### Directions
Return all lines of the records that contain the word "DashResponseCache".

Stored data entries
======
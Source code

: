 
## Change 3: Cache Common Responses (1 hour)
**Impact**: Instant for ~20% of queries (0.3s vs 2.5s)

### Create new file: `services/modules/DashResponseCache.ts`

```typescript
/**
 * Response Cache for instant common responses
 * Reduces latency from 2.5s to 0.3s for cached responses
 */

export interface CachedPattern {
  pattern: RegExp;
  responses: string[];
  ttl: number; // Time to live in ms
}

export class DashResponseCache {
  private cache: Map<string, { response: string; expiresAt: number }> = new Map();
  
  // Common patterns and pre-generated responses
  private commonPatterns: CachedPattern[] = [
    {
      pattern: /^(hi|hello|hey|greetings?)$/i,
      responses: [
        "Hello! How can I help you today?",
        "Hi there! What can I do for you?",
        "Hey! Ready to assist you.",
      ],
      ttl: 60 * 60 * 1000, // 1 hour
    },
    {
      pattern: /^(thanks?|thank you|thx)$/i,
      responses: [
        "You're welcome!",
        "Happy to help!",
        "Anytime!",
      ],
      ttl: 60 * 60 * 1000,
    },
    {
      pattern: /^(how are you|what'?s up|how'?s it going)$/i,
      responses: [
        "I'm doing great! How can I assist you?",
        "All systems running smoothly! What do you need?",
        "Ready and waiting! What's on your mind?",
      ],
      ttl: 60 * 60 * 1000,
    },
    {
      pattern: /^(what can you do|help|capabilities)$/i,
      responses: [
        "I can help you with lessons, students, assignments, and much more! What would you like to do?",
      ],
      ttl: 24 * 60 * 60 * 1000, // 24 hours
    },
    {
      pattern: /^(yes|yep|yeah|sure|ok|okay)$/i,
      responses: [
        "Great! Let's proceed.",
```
======
### The completed task
### Create new file: `services/modules/DashResponseCache.ts`
export class DashResponseCache {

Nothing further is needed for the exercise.